Larangan itu bukan sekadar aturan. Bagi warga Wundut, pelanggaran terhadap kesepakatan ini bisa berakibat fatal. “Orang yang melanggar bisa tertimpa musibah—tersambar petir atau dipatok ular. Itu bukan mitos. Sudah pernah terjadi,” tambah Khristian H. Wali.
Di balik ritual ini, tersembunyi filosofi kearifan lokal yang mendalam. Lunggi Randa kembali menekankan adanya keterkaitan antara semua elemen pendukung kehidupan warga dan kelestarian alam juga lingkungan.
“Semuanya saling terkait. Tidak bisa dijaga sendiri-sendiri. Harus dengan kebersamaan, antar kabihu (marga),” ujarnya.
Hutan Adat disekitarnya bukan sekadar tempat mencari kayu atau obat tradisional.
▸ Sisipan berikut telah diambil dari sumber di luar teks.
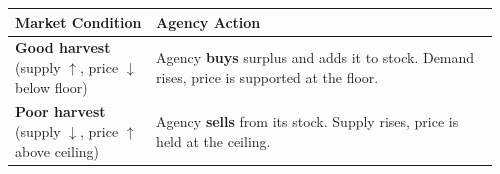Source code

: \documentclass[11pt, a4paper, twoside]{book}
\begin{document}
\begin{tcolorbox}[enhanced,colback=LightBlue,colframe=MidBlue!70,arc=0pt,boxrule=0.8pt]
\begin{tabular}{@{}>{\RaggedRight\arraybackslash}p{0.28\linewidth}>{\RaggedRight\arraybackslash}p{0.68\linewidth}@{}}
\textbf{\color{NavyPrimary}Market Condition} & \textbf{\color{NavyPrimary}Agency Action} \\
\midrule
\textbf{Good harvest} (supply $\uparrow$, price $\downarrow$ below floor) & Agency \textbf{buys} surplus and adds it to stock. Demand rises, price is supported at the floor. \\
\textbf{Poor harvest} (supply $\downarrow$, price $\uparrow$ above ceiling) & Agency \textbf{sells} from its stock. Supply rises, price is held at the ceiling. \\
\end{tabular}
\end{tcolorbox}
\end{document}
Hutan adalah benteng terakhir dari keberlangsungan hidup mereka di tengah perubahan iklim dan cuaca yang makin tak menentu. Mereka meyakini bahwa eksploitasi alam yang serampangan akan membawa bencana.
“Di sini, kami tidak sembarangan masuk hutan. Harus ada ritual dulu untuk minta izin,” tambah Lunggi. Hasilnya? Tanaman mereka jarang terserang hama, bahkan saat hama belalang menyerang wilayah lain.
Dalam mengolah lahan pertanian, peralatan modern seperti tractor, mesin potong dan rontok memang digunakan namun semuanya harus diawali dengan doa dan lantunan syair-syair adat. Warga setempat juga enggan menggunakan pupuk dan pestisida kimiawi. Mereka yakin itu bisa berdampak pada ketidakseimbangan ekosistem dan bahkan perubahan iklim ekstrem.